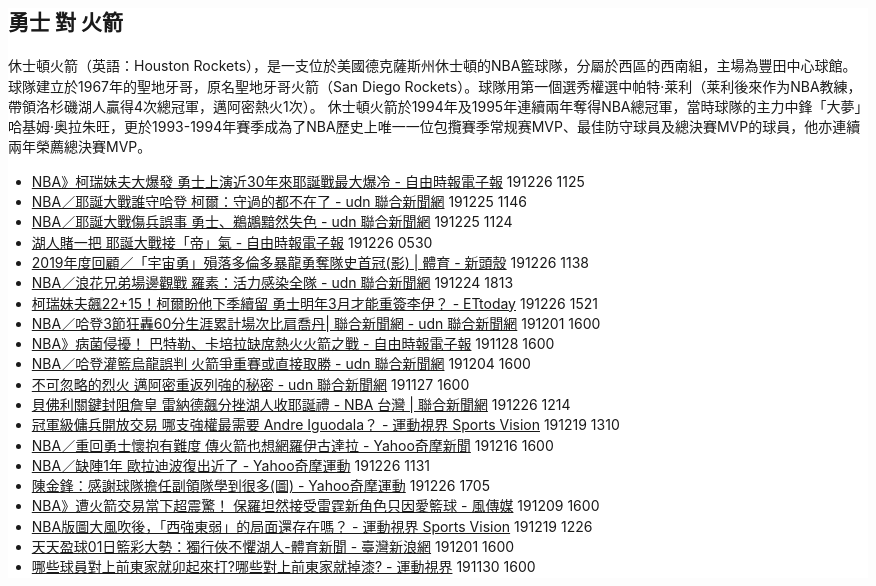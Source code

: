 ## 勇士 對 火箭

休士頓火箭（英語：Houston Rockets），是一支位於美國德克薩斯州休士頓的NBA籃球隊，分屬於西區的西南組，主場為豐田中心球館。
球隊建立於1967年的聖地牙哥，原名聖地牙哥火箭（San Diego Rockets）。球隊用第一個選秀權選中帕特·莱利（莱利後來作为NBA教練，帶領洛杉磯湖人贏得4次總冠軍，邁阿密熱火1次）。
休士頓火箭於1994年及1995年連續兩年奪得NBA總冠軍，當時球隊的主力中鋒「大夢」哈基姆·奥拉朱旺，更於1993-1994年賽季成為了NBA歷史上唯一一位包攬賽季常规赛MVP、最佳防守球員及總決賽MVP的球員，他亦連續兩年榮薦總決賽MVP。
- [NBA》柯瑞妹夫大爆發 勇士上演近30年來耶誕戰最大爆冷 - 自由時報電子報](https://sports.ltn.com.tw/news/breakingnews/3020710 "NBA》柯瑞妹夫大爆發 勇士上演近30年來耶誕戰最大爆冷 - 自由時報電子報") 191226 1125
- [NBA／耶誕大戰誰守哈登 柯爾：守過的都不在了 - udn 聯合新聞網](https://udn.com/news/story/7002/4247706 "NBA／耶誕大戰誰守哈登 柯爾：守過的都不在了 - udn 聯合新聞網") 191225 1146
- [NBA／耶誕大戰傷兵誤事 勇士、鵜鶘黯然失色 - udn 聯合新聞網](https://udn.com/news/story/7002/4247649 "NBA／耶誕大戰傷兵誤事 勇士、鵜鶘黯然失色 - udn 聯合新聞網") 191225 1124
- [湖人賭一把 耶誕大戰接「帝」氣 - 自由時報電子報](https://sports.ltn.com.tw/news/paper/1341466 "湖人賭一把 耶誕大戰接「帝」氣 - 自由時報電子報") 191226 0530
- [2019年度回顧／「宇宙勇」殞落多倫多暴龍勇奪隊史首冠(影) | 體育 - 新頭殼](https://newtalk.tw/news/view/2019-12-26/345818 "2019年度回顧／「宇宙勇」殞落多倫多暴龍勇奪隊史首冠(影) | 體育 - 新頭殼") 191226 1138
- [NBA／浪花兄弟場邊觀戰 羅素：活力感染全隊 - udn 聯合新聞網](https://udn.com/news/story/7002/4246452 "NBA／浪花兄弟場邊觀戰 羅素：活力感染全隊 - udn 聯合新聞網") 191224 1813
- [柯瑞妹夫飆22+15！柯爾盼他下季續留 勇士明年3月才能重簽李伊？ - ETtoday](https://sports.ettoday.net/news/1610911 "柯瑞妹夫飆22+15！柯爾盼他下季續留 勇士明年3月才能重簽李伊？ - ETtoday") 191226 1521
- [NBA／哈登3節狂轟60分生涯累計場次比肩喬丹| 聯合新聞網 - udn 聯合新聞網](https://udn.com/news/story/7002/4198115 "NBA／哈登3節狂轟60分生涯累計場次比肩喬丹| 聯合新聞網 - udn 聯合新聞網") 191201 1600
- [NBA》病菌侵擾！ 巴特勒、卡培拉缺席熱火火箭之戰 - 自由時報電子報](https://sports.ltn.com.tw/news/breakingnews/2991917 "NBA》病菌侵擾！ 巴特勒、卡培拉缺席熱火火箭之戰 - 自由時報電子報") 191128 1600
- [NBA／哈登灌籃烏龍誤判 火箭爭重賽或直接取勝 - udn 聯合新聞網](https://udn.com/news/story/7002/4205041 "NBA／哈登灌籃烏龍誤判 火箭爭重賽或直接取勝 - udn 聯合新聞網") 191204 1600
- [不可忽略的烈火 邁阿密重返列強的秘密 - udn 聯合新聞網](https://nba.udn.com/nba/story/12608/4190887 "不可忽略的烈火 邁阿密重返列強的秘密 - udn 聯合新聞網") 191127 1600
- [貝佛利關鍵封阻詹皇 雷納德飆分挫湖人收耶誕禮 - NBA 台灣 | 聯合新聞網](https://nba.udn.com/nba/story/6780/4250116 "貝佛利關鍵封阻詹皇 雷納德飆分挫湖人收耶誕禮 - NBA 台灣 | 聯合新聞網") 191226 1214
- [冠軍級傭兵開放交易 哪支強權最需要 Andre Iguodala？ - 運動視界 Sports Vision](https://www.sportsv.net/articles/70154 "冠軍級傭兵開放交易 哪支強權最需要 Andre Iguodala？ - 運動視界 Sports Vision") 191219 1310
- [NBA／重回勇士懷抱有難度 傳火箭也想網羅伊古達拉 - Yahoo奇摩新聞](https://tw.news.yahoo.com/nba-%E9%87%8D%E5%9B%9E%E5%8B%87%E5%A3%AB%E6%87%B7%E6%8A%B1%E6%9C%89%E9%9B%A3%E5%BA%A6-%E5%82%B3%E7%81%AB%E7%AE%AD%E4%B9%9F%E6%83%B3%E7%B6%B2%E7%BE%85%E4%BC%8A%E5%8F%A4%E9%81%94%E6%8B%89-023741353.html "NBA／重回勇士懷抱有難度 傳火箭也想網羅伊古達拉 - Yahoo奇摩新聞") 191216 1600
- [NBA／缺陣1年 歐拉迪波復出近了 - Yahoo奇摩運動](https://tw.sports.yahoo.com/news/nba-%E7%BC%BA%E9%99%A31%E5%B9%B4-%E6%AD%90%E6%8B%89%E8%BF%AA%E6%B3%A2%E5%BE%A9%E5%87%BA%E8%BF%91%E4%BA%86-031532806.html "NBA／缺陣1年 歐拉迪波復出近了 - Yahoo奇摩運動") 191226 1131
- [陳金鋒：感謝球隊擔任副領隊學到很多(圖) - Yahoo奇摩運動](https://tw.sports.yahoo.com/news/%E9%99%B3%E9%87%91%E9%8B%92-%E6%84%9F%E8%AC%9D%E7%90%83%E9%9A%8A-%E6%93%94%E4%BB%BB%E5%89%AF%E9%A0%98%E9%9A%8A%E5%AD%B8%E5%88%B0%E5%BE%88%E5%A4%9A-%E5%9C%96-090554273.html "陳金鋒：感謝球隊擔任副領隊學到很多(圖) - Yahoo奇摩運動") 191226 1705
- [NBA》遭火箭交易當下超震驚！ 保羅坦然接受雷霆新角色只因愛籃球 - 風傳媒](https://www.storm.mg/article/2042335 "NBA》遭火箭交易當下超震驚！ 保羅坦然接受雷霆新角色只因愛籃球 - 風傳媒") 191209 1600
- [NBA版圖大風吹後，「西強東弱」的局面還存在嗎？ - 運動視界 Sports Vision](https://www.sportsv.net/articles/70148 "NBA版圖大風吹後，「西強東弱」的局面還存在嗎？ - 運動視界 Sports Vision") 191219 1226
- [天天盈球01日籃彩大勢：獨行俠不懼湖人-體育新聞 - 臺灣新浪網](https://news.sina.com.tw/article/20191201/33505694.html "天天盈球01日籃彩大勢：獨行俠不懼湖人-體育新聞 - 臺灣新浪網") 191201 1600
- [哪些球員對上前東家就卯起來打?哪些對上前東家就掉漆? - 運動視界](https://www.sportsv.net/articles/69650 "哪些球員對上前東家就卯起來打?哪些對上前東家就掉漆? - 運動視界") 191130 1600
────────
◆ Action item ◆
In the listing above, find the line containing "- [NBA／浪花兄弟場邊觀戰 羅素：活力感染全隊" and the line containing "- [NBA／哈登3節狂轟60分生涯累計場次比肩喬丹| 聯合新聞網", then quote both, plus every line between them, exactly as written.

◆ The completed task ◆
- [NBA／浪花兄弟場邊觀戰 羅素：活力感染全隊 - udn 聯合新聞網](https://udn.com/news/story/7002/4246452 "NBA／浪花兄弟場邊觀戰 羅素：活力感染全隊 - udn 聯合新聞網") 191224 1813
- [柯瑞妹夫飆22+15！柯爾盼他下季續留 勇士明年3月才能重簽李伊？ - ETtoday](https://sports.ettoday.net/news/1610911 "柯瑞妹夫飆22+15！柯爾盼他下季續留 勇士明年3月才能重簽李伊？ - ETtoday") 191226 1521
- [NBA／哈登3節狂轟60分生涯累計場次比肩喬丹| 聯合新聞網 - udn 聯合新聞網](https://udn.com/news/story/7002/4198115 "NBA／哈登3節狂轟60分生涯累計場次比肩喬丹| 聯合新聞網 - udn 聯合新聞網") 191201 1600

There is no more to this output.